TASK DETAILS
Your job is to report every line of the entries that has "idfunc".

******

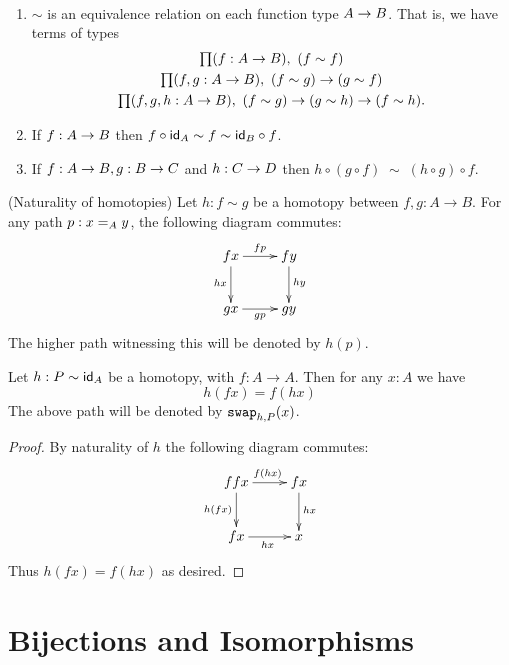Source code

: \begin{lem}\label{lem:homotopy-props}\ 
\begin{enumerate}
\item $\sim$ is an equivalence relation on each function type $A\ra B$.
  That is, we have terms of types
  \begin{gather*}
    \prd{f:A\to B} (f\sim f)\\
    \prd{f,g:A\to B} (f\sim g) \to (g\sim f)\\
    \prd{f,g,h:A\to B} (f\sim g) \to (g\sim h) \to (f\sim h).
  \end{gather*}
\item If $f:A\ra B$ then $f\circ \idfunc[A]\sim f\sim \idfunc[B]\circ f$.
\item If $f:A\ra B, g:B\ra C$ and $h:C\ra D$ then $h\circ (g\circ f)\;\sim\; (h\circ g)\circ f$.
\end{enumerate}
\end{lem}

\begin{lem}\label{lem:hom-nat}
(Naturality of homotopies) Let $h : f \sim g$ be a homotopy between $f,g : A \to B$. For any path $p : \id[A]{x}{y}$, the following diagram commutes:
\begin{align*}
\xymatrix{
fx \ar[r]^{fp} \ar[d]_{hx} & fy \ar[d]^{hy} \\
gx \ar[r]_{gp} & gy
}
\end{align*}
The higher path witnessing this will be denoted by $h(p)$.
\end{lem}

\begin{cor}\label{cor:hom-fg}
Let $h : P \sim \idfunc[A]$ be a homotopy, with $f : A \to A$. Then for any $x : A$ we have \[ h(fx) = f(hx) \] The above path will be denoted by $\com{h}{P}{x}$.
\end{cor}
\begin{proof}
By naturality of $h$ the following diagram commutes:
\begin{align*}
\xymatrix{
ffx \ar[r]^{f(hx)} \ar[d]_{h(fx)} & fx \ar[d]^{hx} \\
fx \ar[r]_{hx} & x
}
\end{align*}
Thus $h(fx) = f(hx)$ as desired.
\end{proof}



\section{Bijections and Isomorphisms}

******

TASK ANSWER
\item If $f:A\ra B$ then $f\circ \idfunc[A]\sim f\sim \idfunc[B]\circ f$.
Let $h : P \sim \idfunc[A]$ be a homotopy, with $f : A \to A$. Then for any $x : A$ we have \[ h(fx) = f(hx) \] The above path will be denoted by $\com{h}{P}{x}$.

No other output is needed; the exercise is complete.